>>>>>

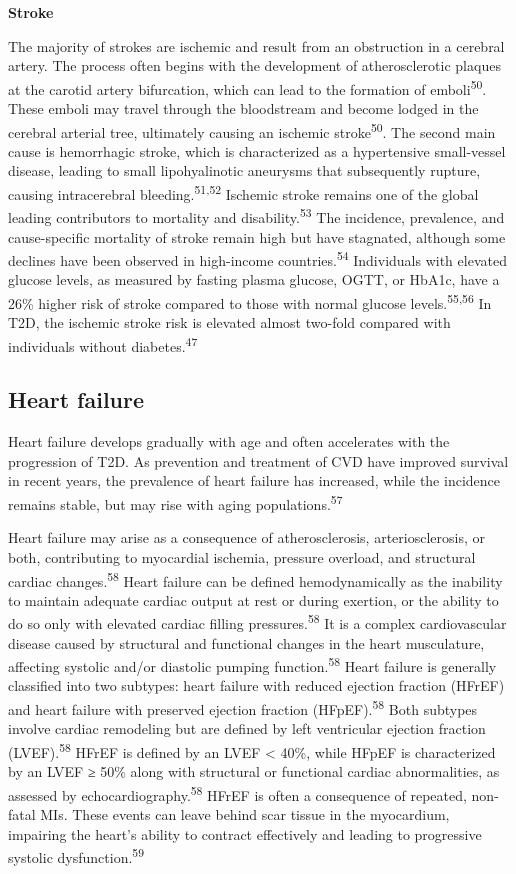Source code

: \documentclass[
  letterpaper,
  headsepline=true,
  open=any]{scrbook}
\begin{document}
\textbf{Stroke}

The majority of strokes are ischemic and result from an obstruction in a
cerebral artery. The process often begins with the development of
atherosclerotic plaques at the carotid artery bifurcation, which can
lead to the formation of emboli\textsuperscript{50}. These emboli may
travel through the bloodstream and become lodged in the cerebral
arterial tree, ultimately causing an ischemic
stroke\textsuperscript{50}. The second main cause is hemorrhagic stroke,
which is characterized as a hypertensive small-vessel disease, leading
to small lipohyalinotic aneurysms that subsequently rupture, causing
intracerebral bleeding.\textsuperscript{51,52} Ischemic stroke remains
one of the global leading contributors to mortality and
disability.\textsuperscript{53} The incidence, prevalence, and
cause-specific mortality of stroke remain high but have stagnated,
although some declines have been observed in high-income
countries.\textsuperscript{54} Individuals with elevated glucose levels,
as measured by fasting plasma glucose, OGTT, or HbA1c, have a 26\%
higher risk of stroke compared to those with normal glucose
levels.\textsuperscript{55,56} In T2D, the ischemic stroke risk is
elevated almost two-fold compared with individuals without
diabetes.\textsuperscript{47}

\hypertarget{heart-failure}{%
\subsection{Heart failure}\label{heart-failure}}

Heart failure develops gradually with age and often accelerates with the
progression of T2D. As prevention and treatment of CVD have improved
survival in recent years, the prevalence of heart failure has increased,
while the incidence remains stable, but may rise with aging
populations.\textsuperscript{57}

Heart failure may arise as a consequence of atherosclerosis,
arteriosclerosis, or both, contributing to myocardial ischemia, pressure
overload, and structural cardiac changes.\textsuperscript{58} Heart
failure can be defined hemodynamically as the inability to maintain
adequate cardiac output at rest or during exertion, or the ability to do
so only with elevated cardiac filling pressures.\textsuperscript{58} It
is a complex cardiovascular disease caused by structural and functional
changes in the heart musculature, affecting systolic and/or diastolic
pumping function.\textsuperscript{58} Heart failure is generally
classified into two subtypes: heart failure with reduced ejection
fraction (HFrEF) and heart failure with preserved ejection fraction
(HFpEF).\textsuperscript{58} Both subtypes involve cardiac remodeling
but are defined by left ventricular ejection fraction
(LVEF).\textsuperscript{58} HFrEF is defined by an LVEF \textless{}
40\%, while HFpEF is characterized by an LVEF ≥ 50\% along with
structural or functional cardiac abnormalities, as assessed by
echocardiography.\textsuperscript{58} HFrEF is often a consequence of
repeated, non-fatal MIs. These events can leave behind scar tissue in
the myocardium, impairing the heart's ability to contract effectively
and leading to progressive systolic dysfunction.\textsuperscript{59}
\end{document}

<<<<<

EXERCISE GOAL:
If an entry contains an image, skip the image and return the rest of the listing unchanged.

RESPONSE:
Source code

: \documentclass[
  letterpaper,
  headsepline=true,
  open=any]{scrbook}
\begin{document}
\textbf{Stroke}

The majority of strokes are ischemic and result from an obstruction in a
cerebral artery. The process often begins with the development of
atherosclerotic plaques at the carotid artery bifurcation, which can
lead to the formation of emboli\textsuperscript{50}. These emboli may
travel through the bloodstream and become lodged in the cerebral
arterial tree, ultimately causing an ischemic
stroke\textsuperscript{50}. The second main cause is hemorrhagic stroke,
which is characterized as a hypertensive small-vessel disease, leading
to small lipohyalinotic aneurysms that subsequently rupture, causing
intracerebral bleeding.\textsuperscript{51,52} Ischemic stroke remains
one of the global leading contributors to mortality and
disability.\textsuperscript{53} The incidence, prevalence, and
cause-specific mortality of stroke remain high but have stagnated,
although some declines have been observed in high-income
countries.\textsuperscript{54} Individuals with elevated glucose levels,
as measured by fasting plasma glucose, OGTT, or HbA1c, have a 26\%
higher risk of stroke compared to those with normal glucose
levels.\textsuperscript{55,56} In T2D, the ischemic stroke risk is
elevated almost two-fold compared with individuals without
diabetes.\textsuperscript{47}

\hypertarget{heart-failure}{%
\subsection{Heart failure}\label{heart-failure}}

Heart failure develops gradually with age and often accelerates with the
progression of T2D. As prevention and treatment of CVD have improved
survival in recent years, the prevalence of heart failure has increased,
while the incidence remains stable, but may rise with aging
populations.\textsuperscript{57}

Heart failure may arise as a consequence of atherosclerosis,
arteriosclerosis, or both, contributing to myocardial ischemia, pressure
overload, and structural cardiac changes.\textsuperscript{58} Heart
failure can be defined hemodynamically as the inability to maintain
adequate cardiac output at rest or during exertion, or the ability to do
so only with elevated cardiac filling pressures.\textsuperscript{58} It
is a complex cardiovascular disease caused by structural and functional
changes in the heart musculature, affecting systolic and/or diastolic
pumping function.\textsuperscript{58} Heart failure is generally
classified into two subtypes: heart failure with reduced ejection
fraction (HFrEF) and heart failure with preserved ejection fraction
(HFpEF).\textsuperscript{58} Both subtypes involve cardiac remodeling
but are defined by left ventricular ejection fraction
(LVEF).\textsuperscript{58} HFrEF is defined by an LVEF \textless{}
40\%, while HFpEF is characterized by an LVEF ≥ 50\% along with
structural or functional cardiac abnormalities, as assessed by
echocardiography.\textsuperscript{58} HFrEF is often a consequence of
repeated, non-fatal MIs. These events can leave behind scar tissue in
the myocardium, impairing the heart's ability to contract effectively
and leading to progressive systolic dysfunction.\textsuperscript{59}
\end{document}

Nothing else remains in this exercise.